How would you define Machine Learning? Machine Learning is the science and art of programming computers so they can learn from data. Alternatively, it is the field of study that gives computers the ability to learn without being explicitly programmed.
Can you name four types of problems where it shines?
Problems for which existing solutions require a lot of fine-tuning or long lists of rules.
Complex problems for which using a traditional approach yields no good solution.
Fluctuating environments where the algorithm must adapt to new data
Getting insights about complex problems and large amounts of data (data mining).
What is a labeled training set? A collection of data to be fed into an ML algorithm where instances have labels (desired solutions), which are used by the algorithm to classify new objects.
What are the two most common supervised tasks? Classification and target prediction. In classification, the algorithm learns the class of instances of the training set and must correctly classify new objects in the test set. In target prediction, the algorithm must predict a target value based on the set of features of a training instance (called predictors). Also regression.
Can you name four common unsupervised tasks? Clustering, visualization, anomaly detection, and association rule learning. In clustering, you try to detect groups of similar instances, letting the algorithm determine their connections. Visualization algorithms output a 2D or 3D representation of data while preserving as much structure as possible, allowing the user to see data organization and determine unsuspected patterns. Related to visualization is dimensionality reduction, which involves simplifying the data without losing too much information, often by merging correlated features together in a process called feature extraction. Anomaly detection involves identifying new instances after being trained on a clean set of standard instances. Novelty detection is similar, where the system identifies new types of instances rather than defects. In association rule learning, one digs into large amounts of data and discovers interesting relationships between attributes.
What type of Machine Learning algorithm would you use to allow a robot to walk in various unknown terrains? Due to resource constraints, you will want to use an online learning algorithm so that the robot can learn incrementally with mini-batches of data. Actually Reinforcement Learning would be best.
What type of algorithm would you use to segment your customers into multiple groups? A clustering algorithm would find similarities between customer segments in an unsupervised manner.
Would you frame the problem of spam detection as a supervised learning problem or an unsupervised learning problem? Supervised, as its main goal is classification of emails as ham or spam, which is a supervised learning task.
What is an online learning system? A system that trains incrementally on incoming data. The speed at which it changes how fast it should adapt to new data is called the learning rate.
What is out-of-core learning? When the dataset is so large that it can’t fit into one machine’s main memory, the algorithm runs training steps on parts of the data in sequence in an online learning fashion.
What type of learning algorithm relies on a similarity measure to make predictions? Instance-based learning algorithm.
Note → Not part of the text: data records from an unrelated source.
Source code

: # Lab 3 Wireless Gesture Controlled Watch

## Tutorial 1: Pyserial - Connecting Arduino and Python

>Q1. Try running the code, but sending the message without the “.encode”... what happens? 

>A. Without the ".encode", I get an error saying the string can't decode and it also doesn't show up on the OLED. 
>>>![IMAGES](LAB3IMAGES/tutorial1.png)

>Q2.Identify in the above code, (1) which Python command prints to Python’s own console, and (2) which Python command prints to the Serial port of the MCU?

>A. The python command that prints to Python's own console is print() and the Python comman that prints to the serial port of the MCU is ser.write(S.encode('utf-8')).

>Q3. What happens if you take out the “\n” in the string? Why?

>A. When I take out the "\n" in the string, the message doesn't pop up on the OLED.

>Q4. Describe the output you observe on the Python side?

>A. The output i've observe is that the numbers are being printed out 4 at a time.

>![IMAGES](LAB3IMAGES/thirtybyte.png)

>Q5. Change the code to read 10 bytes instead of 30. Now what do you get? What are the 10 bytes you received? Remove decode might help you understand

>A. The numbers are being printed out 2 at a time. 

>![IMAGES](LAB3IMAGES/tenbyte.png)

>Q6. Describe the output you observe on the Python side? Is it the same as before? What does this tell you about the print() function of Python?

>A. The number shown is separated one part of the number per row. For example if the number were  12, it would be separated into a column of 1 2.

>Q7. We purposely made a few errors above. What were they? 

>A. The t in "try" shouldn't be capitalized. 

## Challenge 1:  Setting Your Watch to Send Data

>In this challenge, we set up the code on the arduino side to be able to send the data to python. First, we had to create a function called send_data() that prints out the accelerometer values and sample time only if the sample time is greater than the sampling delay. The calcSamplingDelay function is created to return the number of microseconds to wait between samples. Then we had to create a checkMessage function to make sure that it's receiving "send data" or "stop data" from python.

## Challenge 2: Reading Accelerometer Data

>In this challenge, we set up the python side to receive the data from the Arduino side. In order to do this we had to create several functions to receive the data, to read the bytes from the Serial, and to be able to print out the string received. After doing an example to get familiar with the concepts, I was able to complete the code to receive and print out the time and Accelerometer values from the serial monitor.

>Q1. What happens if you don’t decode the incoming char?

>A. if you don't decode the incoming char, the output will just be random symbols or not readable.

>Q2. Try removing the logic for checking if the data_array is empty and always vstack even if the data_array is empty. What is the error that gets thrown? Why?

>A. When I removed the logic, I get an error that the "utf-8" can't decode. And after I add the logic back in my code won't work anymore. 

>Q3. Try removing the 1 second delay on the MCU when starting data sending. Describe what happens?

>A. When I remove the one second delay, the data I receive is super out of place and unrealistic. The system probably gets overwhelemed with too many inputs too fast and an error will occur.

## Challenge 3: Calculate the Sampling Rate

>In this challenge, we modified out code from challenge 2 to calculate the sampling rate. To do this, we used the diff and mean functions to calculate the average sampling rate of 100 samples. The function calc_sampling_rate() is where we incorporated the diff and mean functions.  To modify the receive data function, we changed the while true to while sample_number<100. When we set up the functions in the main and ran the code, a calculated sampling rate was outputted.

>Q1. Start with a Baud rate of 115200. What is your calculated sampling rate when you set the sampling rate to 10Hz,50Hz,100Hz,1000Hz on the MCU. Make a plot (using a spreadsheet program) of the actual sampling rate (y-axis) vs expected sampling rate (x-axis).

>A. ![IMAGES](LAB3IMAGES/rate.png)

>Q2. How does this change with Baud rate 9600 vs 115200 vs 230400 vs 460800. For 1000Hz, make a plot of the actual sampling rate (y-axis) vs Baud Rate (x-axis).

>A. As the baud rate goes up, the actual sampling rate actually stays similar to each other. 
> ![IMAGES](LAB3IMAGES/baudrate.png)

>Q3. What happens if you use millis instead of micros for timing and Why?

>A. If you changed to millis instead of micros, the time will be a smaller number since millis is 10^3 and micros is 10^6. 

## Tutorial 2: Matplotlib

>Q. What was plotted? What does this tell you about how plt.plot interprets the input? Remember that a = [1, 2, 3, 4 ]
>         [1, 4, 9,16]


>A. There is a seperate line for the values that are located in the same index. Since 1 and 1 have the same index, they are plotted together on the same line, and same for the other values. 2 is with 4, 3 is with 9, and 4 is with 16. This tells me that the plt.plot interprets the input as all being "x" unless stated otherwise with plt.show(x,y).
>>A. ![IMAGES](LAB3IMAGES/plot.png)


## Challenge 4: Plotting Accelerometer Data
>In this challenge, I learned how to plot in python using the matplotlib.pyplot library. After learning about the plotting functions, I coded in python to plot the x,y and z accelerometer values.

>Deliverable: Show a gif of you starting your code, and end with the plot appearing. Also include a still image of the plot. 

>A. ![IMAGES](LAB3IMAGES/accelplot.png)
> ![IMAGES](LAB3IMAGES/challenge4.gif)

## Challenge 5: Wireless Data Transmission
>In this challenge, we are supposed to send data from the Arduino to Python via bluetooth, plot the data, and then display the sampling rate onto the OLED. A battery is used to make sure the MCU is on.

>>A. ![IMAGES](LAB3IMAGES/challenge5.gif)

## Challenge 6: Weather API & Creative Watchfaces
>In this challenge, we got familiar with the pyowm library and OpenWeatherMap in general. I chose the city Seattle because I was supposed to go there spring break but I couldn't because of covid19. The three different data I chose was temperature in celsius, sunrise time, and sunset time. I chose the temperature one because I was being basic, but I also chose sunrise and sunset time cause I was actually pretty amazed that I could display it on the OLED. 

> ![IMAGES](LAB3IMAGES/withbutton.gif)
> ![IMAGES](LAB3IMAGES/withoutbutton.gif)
What is the difference between a model parameter and a learning algorithm’s hyperparameter? Model parameters are degrees of freedom that are adjusted during learning by a fitness function (positive) or by a cost function (negative). A regularization hyperparameter is a parameter of the learning algorithm that constrains the possible values of the model parameters to prevent overfitting.
What do model-based learning algorithms search for? What is the most common strategy they use to succeed? How do they make predictions? They search for the optimal model parameter values given a cost/fitness function applied to a set of training data. Training a model based on the data. They take in new input, apply the model, and produce output.
Can you name four of the main challenges in Machine Learning? Challenges can be chalked up to “bad algorithm” or “bad data”. Bad data includes too little training data, nonrepresentative training data, poor quality training data, and irrelevant features in training data. Bad algorithm includes overfitting training data and underfitting training data.
If your model performs great on the training data but generalizes poorly to new instances, what is happening? Can you name three possible solutions? It is overfitting the training data. One can simplify the model by selecting one with fewer parameters, reducing the number of attributes in the training data, or constraining the model. One can also gather more training data or reduce noise in the existing training data.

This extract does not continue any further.